Count the lines in the records below that contain the word "materiali", and give that figure alone.

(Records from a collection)
_ _ _ _

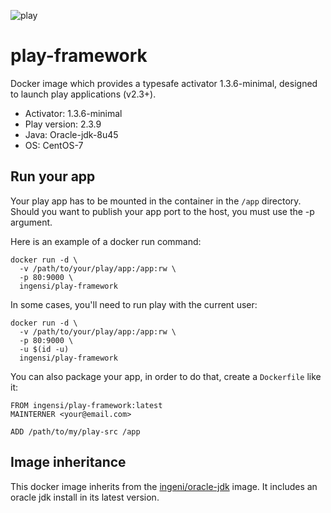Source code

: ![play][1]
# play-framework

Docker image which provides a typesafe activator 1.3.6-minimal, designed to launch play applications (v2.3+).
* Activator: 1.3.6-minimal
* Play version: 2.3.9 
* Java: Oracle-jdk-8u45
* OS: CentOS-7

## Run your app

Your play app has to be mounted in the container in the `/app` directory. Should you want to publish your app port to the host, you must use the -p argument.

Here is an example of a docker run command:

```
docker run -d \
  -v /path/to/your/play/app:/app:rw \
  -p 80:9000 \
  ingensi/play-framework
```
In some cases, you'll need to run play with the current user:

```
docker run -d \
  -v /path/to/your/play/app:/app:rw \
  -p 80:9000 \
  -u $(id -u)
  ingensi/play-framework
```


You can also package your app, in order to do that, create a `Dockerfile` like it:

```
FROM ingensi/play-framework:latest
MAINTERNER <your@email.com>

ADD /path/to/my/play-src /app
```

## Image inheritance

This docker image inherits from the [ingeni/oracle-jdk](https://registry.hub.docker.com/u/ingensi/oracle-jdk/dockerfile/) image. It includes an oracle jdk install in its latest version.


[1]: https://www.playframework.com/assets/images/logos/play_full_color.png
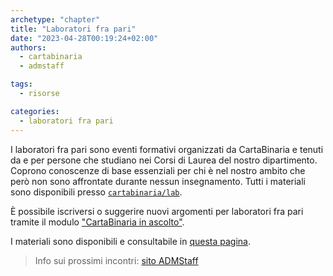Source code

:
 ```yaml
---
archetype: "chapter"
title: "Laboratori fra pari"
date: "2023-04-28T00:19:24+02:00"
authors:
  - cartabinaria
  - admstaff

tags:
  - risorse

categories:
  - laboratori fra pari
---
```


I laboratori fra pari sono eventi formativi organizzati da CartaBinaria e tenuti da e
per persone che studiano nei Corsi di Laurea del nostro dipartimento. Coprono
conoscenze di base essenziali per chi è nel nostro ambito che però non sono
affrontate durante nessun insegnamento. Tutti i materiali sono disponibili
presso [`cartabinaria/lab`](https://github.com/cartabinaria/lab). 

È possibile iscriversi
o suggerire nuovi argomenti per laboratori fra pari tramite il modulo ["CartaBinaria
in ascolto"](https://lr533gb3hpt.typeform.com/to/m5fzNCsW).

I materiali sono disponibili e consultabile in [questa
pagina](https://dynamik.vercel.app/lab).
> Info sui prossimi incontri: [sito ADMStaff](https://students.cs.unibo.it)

_ _ _ _

-- Solution for this problem --
2